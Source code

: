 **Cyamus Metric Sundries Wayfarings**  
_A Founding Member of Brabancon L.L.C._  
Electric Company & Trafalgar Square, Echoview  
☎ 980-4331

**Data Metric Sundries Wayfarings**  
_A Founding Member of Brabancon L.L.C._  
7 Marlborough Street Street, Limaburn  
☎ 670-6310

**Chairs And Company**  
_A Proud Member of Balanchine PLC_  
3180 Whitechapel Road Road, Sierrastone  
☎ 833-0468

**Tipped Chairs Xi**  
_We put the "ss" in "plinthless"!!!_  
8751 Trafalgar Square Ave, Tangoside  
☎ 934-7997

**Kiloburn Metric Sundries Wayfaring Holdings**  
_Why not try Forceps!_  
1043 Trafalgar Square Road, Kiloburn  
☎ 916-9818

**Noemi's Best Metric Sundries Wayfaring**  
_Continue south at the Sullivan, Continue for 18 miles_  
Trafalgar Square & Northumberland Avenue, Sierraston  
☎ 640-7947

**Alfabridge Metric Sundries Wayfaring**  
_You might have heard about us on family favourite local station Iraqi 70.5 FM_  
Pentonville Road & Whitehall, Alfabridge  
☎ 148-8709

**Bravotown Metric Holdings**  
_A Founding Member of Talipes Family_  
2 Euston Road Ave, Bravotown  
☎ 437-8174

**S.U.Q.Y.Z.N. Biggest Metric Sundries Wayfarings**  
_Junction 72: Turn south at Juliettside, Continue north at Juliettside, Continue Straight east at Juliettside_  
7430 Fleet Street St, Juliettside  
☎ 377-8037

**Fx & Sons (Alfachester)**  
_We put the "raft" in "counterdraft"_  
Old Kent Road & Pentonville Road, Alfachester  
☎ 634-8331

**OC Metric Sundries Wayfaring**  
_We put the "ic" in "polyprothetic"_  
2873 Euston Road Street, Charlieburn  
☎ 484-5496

★ ★ ★ ★ ★ ★ ★

**EXERCISE DIRECTIONS**
Going back to the entries above, set down exactly the lines that begin at the one with "for 18 miles_" and end at the one with "east at Juliettside_", both included, and nothing else.

**TASK OUTPUT**
_Continue south at the Sullivan, Continue for 18 miles_  
Trafalgar Square & Northumberland Avenue, Sierraston  
☎ 640-7947

**Alfabridge Metric Sundries Wayfaring**  
_You might have heard about us on family favourite local station Iraqi 70.5 FM_  
Pentonville Road & Whitehall, Alfabridge  
☎ 148-8709

**Bravotown Metric Holdings**  
_A Founding Member of Talipes Family_  
2 Euston Road Ave, Bravotown  
☎ 437-8174

**S.U.Q.Y.Z.N. Biggest Metric Sundries Wayfarings**  
_Junction 72: Turn south at Juliettside, Continue north at Juliettside, Continue Straight east at Juliettside_  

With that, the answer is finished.